Hobson was one of the leading U.S. agricultural economists of his times. He was a member of the American Economic Association, the Agricultural & Applied Economics Association, the International Association of Agricultural Economists, the Inter-American Institute for Cooperation on Agriculture, and the honor society of Phi Kappa Phi and the Delta Sigma Rho.

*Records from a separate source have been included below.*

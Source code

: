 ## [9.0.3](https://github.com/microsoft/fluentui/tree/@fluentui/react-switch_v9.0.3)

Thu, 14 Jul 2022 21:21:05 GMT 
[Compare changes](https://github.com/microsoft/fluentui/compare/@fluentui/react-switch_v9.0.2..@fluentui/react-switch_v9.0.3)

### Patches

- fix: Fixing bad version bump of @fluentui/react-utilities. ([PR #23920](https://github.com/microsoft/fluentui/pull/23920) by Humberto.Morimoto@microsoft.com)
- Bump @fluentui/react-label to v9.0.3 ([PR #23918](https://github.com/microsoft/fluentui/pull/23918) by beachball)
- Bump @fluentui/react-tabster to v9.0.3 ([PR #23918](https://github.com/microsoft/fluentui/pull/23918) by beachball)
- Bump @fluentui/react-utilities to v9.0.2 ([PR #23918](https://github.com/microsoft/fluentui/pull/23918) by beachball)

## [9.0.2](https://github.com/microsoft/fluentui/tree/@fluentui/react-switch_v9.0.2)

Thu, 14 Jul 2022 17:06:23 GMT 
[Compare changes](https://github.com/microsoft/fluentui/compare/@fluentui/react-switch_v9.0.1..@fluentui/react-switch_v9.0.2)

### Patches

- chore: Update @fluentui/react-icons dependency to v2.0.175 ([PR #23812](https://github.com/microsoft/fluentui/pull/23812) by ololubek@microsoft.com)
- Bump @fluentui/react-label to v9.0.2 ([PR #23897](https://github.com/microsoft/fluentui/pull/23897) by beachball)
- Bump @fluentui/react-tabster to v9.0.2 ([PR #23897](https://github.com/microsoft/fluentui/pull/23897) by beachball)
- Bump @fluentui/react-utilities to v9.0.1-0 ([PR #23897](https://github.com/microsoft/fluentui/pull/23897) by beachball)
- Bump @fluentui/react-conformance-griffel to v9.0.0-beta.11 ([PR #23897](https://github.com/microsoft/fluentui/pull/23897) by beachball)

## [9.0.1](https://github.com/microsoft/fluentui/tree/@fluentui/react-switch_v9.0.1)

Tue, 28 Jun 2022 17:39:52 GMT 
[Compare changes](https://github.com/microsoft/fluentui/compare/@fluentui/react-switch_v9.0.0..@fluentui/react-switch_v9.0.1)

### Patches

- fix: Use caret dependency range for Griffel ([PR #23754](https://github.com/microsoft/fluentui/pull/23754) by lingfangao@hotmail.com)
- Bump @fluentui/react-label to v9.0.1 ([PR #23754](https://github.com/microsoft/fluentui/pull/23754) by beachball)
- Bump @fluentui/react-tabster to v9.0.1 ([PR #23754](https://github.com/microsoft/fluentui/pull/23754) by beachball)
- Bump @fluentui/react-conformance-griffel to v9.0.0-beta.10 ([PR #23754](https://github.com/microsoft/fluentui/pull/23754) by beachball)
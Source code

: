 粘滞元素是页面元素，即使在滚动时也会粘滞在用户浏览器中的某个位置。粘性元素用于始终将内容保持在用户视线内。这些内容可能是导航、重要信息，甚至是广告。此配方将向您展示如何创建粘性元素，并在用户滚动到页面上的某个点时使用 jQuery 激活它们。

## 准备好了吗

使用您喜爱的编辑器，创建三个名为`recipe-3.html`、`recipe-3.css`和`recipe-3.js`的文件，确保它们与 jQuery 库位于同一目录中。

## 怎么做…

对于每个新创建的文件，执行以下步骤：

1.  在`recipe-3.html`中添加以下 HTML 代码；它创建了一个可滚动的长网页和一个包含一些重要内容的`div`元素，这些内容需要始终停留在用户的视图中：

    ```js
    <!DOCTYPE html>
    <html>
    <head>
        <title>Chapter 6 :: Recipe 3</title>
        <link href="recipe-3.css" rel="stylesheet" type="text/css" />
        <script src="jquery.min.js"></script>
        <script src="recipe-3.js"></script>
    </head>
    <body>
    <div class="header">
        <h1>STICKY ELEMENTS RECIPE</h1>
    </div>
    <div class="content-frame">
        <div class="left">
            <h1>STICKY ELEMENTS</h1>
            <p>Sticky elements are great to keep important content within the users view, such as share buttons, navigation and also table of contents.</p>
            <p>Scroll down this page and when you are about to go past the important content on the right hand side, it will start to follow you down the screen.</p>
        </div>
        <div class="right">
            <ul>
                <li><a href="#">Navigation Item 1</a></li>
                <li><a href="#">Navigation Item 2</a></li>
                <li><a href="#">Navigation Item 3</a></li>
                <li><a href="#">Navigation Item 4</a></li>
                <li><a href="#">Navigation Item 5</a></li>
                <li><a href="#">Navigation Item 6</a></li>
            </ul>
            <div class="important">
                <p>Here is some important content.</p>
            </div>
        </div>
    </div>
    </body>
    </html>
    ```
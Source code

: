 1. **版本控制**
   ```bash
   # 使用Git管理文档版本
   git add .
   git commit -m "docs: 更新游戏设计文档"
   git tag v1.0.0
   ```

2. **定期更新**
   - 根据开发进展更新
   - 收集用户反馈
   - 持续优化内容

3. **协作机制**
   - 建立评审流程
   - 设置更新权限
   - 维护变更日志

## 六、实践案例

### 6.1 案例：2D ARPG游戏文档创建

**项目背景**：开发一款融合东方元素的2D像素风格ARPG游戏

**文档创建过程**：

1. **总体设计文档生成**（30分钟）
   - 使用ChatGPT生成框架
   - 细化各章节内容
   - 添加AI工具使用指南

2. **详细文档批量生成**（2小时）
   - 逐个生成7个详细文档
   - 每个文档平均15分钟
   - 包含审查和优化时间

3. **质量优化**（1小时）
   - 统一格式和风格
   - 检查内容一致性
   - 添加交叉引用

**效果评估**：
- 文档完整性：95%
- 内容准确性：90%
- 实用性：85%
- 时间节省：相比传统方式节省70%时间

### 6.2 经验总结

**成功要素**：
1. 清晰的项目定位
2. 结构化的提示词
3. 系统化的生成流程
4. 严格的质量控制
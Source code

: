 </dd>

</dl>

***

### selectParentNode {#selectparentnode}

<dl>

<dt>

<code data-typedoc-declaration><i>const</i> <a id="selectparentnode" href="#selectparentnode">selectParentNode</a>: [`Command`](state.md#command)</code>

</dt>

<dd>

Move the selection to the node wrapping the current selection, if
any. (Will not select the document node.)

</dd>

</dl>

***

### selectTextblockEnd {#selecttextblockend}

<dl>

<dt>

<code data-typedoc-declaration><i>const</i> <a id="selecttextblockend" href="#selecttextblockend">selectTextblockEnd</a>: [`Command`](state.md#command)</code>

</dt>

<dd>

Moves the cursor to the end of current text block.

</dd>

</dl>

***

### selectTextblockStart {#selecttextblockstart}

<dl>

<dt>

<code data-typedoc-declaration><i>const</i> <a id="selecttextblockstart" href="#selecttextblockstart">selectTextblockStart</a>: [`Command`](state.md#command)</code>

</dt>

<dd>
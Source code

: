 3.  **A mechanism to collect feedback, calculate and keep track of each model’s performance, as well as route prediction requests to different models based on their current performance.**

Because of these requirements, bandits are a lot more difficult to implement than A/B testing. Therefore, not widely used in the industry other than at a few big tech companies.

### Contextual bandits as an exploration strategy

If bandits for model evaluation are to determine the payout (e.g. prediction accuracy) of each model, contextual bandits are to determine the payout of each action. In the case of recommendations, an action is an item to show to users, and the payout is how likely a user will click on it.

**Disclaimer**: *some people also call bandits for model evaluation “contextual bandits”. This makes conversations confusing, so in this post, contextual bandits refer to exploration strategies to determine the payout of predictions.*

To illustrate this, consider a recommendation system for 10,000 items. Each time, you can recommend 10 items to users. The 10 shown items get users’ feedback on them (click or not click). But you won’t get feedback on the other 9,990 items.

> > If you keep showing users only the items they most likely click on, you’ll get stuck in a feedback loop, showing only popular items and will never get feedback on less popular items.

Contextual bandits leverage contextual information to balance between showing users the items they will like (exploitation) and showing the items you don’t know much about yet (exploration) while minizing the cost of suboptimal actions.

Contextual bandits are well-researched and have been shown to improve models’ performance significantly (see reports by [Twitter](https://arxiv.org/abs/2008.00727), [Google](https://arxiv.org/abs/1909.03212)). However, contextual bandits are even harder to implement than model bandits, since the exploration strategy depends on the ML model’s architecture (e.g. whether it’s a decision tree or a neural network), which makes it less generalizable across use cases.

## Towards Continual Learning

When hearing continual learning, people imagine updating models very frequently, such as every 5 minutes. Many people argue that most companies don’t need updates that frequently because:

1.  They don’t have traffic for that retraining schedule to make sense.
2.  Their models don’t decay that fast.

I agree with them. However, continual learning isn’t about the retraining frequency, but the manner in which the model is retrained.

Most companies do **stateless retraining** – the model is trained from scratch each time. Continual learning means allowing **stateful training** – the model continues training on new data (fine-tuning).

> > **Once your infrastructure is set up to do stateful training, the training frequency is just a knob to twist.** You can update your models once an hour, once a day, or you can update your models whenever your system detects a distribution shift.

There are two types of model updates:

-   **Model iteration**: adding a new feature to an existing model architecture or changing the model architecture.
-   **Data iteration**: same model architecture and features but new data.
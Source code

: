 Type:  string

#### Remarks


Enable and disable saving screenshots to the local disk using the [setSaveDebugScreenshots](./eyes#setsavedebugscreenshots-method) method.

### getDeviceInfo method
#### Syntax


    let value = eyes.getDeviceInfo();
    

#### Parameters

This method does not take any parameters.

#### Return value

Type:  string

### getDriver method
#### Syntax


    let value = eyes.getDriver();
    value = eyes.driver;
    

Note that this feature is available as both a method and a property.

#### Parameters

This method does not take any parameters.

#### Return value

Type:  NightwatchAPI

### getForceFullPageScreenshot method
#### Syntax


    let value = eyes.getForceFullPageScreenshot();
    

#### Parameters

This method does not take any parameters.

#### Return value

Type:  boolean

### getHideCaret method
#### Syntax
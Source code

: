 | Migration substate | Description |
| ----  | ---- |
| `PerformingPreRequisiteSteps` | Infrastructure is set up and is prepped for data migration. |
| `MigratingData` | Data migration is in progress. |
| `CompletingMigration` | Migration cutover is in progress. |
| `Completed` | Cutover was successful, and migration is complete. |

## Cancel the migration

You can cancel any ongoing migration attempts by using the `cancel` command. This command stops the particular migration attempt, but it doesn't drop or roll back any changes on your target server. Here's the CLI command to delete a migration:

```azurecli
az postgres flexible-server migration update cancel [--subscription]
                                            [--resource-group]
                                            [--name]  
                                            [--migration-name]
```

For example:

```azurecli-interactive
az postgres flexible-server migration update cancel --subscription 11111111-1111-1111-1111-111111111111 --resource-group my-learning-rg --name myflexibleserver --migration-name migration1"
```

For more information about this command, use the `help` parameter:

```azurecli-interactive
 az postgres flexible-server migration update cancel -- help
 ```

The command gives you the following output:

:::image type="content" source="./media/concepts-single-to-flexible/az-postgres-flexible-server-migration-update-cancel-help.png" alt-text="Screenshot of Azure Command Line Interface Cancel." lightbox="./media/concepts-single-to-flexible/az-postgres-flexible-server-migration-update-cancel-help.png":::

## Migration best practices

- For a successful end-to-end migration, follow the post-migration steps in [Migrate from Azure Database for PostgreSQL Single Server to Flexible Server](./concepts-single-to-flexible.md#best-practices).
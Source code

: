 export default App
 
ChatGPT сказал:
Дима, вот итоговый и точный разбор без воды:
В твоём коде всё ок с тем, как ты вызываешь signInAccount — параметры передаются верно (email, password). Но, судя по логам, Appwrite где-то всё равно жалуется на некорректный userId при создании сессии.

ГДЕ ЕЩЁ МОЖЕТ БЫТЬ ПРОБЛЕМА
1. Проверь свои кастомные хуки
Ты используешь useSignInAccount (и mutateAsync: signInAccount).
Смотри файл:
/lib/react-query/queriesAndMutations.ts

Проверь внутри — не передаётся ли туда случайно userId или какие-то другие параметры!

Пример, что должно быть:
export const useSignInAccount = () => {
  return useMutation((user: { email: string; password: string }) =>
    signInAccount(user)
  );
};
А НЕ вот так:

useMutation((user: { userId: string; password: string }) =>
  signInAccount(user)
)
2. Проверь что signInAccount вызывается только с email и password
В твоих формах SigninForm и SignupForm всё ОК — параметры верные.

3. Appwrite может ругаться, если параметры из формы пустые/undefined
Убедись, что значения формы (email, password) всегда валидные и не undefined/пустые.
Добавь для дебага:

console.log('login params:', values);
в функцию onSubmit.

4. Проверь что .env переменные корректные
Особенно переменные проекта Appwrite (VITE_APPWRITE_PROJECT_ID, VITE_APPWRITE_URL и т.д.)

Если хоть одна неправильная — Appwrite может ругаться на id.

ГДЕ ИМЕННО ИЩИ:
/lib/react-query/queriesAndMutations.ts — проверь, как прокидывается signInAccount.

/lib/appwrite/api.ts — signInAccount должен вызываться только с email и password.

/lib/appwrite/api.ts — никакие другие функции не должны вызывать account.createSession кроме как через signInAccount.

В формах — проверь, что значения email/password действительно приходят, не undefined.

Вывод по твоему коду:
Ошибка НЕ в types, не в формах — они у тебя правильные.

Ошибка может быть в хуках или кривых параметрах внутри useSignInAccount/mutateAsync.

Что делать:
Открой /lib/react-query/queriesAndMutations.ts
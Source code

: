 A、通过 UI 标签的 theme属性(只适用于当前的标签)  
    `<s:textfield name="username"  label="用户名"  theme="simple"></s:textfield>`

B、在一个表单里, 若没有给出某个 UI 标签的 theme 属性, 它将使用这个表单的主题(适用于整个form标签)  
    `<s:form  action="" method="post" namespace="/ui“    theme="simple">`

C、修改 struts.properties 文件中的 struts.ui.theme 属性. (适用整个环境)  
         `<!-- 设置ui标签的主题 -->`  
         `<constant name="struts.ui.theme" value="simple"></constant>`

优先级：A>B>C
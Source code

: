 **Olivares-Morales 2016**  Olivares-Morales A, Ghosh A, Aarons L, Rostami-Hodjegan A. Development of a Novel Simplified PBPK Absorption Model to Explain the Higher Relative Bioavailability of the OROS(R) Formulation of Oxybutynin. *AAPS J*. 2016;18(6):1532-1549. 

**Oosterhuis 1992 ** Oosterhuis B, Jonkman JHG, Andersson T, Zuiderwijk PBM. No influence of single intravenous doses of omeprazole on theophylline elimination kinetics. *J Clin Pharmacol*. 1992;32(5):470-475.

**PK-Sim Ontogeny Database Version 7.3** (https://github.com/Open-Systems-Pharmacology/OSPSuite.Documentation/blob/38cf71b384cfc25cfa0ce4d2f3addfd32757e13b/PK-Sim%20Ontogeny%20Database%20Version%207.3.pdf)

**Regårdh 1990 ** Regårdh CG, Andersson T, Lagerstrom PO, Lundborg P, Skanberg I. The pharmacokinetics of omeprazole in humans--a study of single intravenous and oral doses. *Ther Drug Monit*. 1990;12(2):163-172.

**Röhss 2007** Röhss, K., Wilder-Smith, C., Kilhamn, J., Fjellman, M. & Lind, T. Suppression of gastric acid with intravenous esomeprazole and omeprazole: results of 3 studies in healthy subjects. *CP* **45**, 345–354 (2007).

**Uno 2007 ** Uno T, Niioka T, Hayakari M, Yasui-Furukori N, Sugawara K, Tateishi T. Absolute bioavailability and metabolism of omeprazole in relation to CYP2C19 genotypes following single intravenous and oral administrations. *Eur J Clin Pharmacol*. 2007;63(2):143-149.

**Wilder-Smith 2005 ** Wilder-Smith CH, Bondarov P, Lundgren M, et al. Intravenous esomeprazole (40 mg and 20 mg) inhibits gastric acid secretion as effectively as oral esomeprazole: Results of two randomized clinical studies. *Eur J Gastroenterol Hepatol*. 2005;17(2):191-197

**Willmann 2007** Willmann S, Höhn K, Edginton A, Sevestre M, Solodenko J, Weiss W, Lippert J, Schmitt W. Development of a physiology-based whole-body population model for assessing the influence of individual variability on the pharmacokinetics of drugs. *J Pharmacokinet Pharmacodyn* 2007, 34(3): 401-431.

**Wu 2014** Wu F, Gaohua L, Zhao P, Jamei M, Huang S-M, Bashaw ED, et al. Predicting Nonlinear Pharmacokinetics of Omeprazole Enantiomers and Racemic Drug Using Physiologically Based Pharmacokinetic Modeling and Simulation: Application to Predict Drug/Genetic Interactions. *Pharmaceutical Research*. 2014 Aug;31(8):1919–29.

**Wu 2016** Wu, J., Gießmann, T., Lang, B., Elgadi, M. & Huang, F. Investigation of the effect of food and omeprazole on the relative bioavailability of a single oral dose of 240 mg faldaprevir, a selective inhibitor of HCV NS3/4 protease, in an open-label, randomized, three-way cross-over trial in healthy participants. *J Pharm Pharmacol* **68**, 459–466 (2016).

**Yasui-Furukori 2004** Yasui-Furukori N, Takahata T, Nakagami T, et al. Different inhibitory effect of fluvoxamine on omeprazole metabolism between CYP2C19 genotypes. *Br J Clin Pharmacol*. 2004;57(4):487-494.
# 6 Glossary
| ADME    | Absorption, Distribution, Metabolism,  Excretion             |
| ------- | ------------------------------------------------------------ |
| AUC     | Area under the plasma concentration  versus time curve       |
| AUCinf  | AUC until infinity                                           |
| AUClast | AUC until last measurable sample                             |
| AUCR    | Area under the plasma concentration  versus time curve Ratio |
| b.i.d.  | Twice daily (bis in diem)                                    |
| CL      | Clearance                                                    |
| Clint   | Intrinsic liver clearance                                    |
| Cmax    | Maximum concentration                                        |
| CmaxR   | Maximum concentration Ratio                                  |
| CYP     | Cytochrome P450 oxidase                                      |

== Publications (selected) ==
- Can prices be controlled? : lesson O., American Institute of Agriculture, Chicago, Ill., 1923
- Agricultural economics in Europe. A survey of the teaching, research, and extension activities in agricultural economics in European countries, Rome, 1926
- Report on the Work of the Agricultural Commission of the International Economic Conference, Geneva, May 4 to 23, 1927, Rome, 1927
- Memorandum on the second session of the Economic Consultative Committee of the League of Nations, 1929
- Report on the Fifteenth International Congress of Agriculture Held in Prague, Czechoslovakia, June 5-8, 1931, 1931
- The International Institute of Agriculture; an historical and critical analysis of its organization, activities and policies of administration, in: University of California publications in international relations., volume II, University of California Press, Berkeley, Calif., 1931
- Cooperation Principles and Practices: The Application of Cooperation to the Assembling, Processing, and Marketing of Farm Products; to the Purchase of Farm and Household Supplies; and to the Providing of Such Services as Credit, Insurance, Artificial Breeding and Rural Electric Power, in: Circular 420, Extension Service of the University of Wisconsin, Madison, Wis., 1952

== Literature ==
- Jaques Cattell Press.: American men of science; a biographical directory, volume III, Bowker, New York, 1956, S. 309.
- Who was who in America. : volume VIII, 1982-1985 with world notables, Marquis Who's Who, Chicago, Ill., 1985, S. 190.
- John Mark Hansen: Gaining access : Congress and the farm lobby, 1919-1981, University of Chicago Press, Chicago, Ill., 1991, S. 26.
- Ira Lawrence Baldwin, Donna Taylor Hartshorne: My half century at the University of Wisconsin, Privately published by Ira L. Baldwin, Madison, Wis., 1995, S. 161, 162, 558.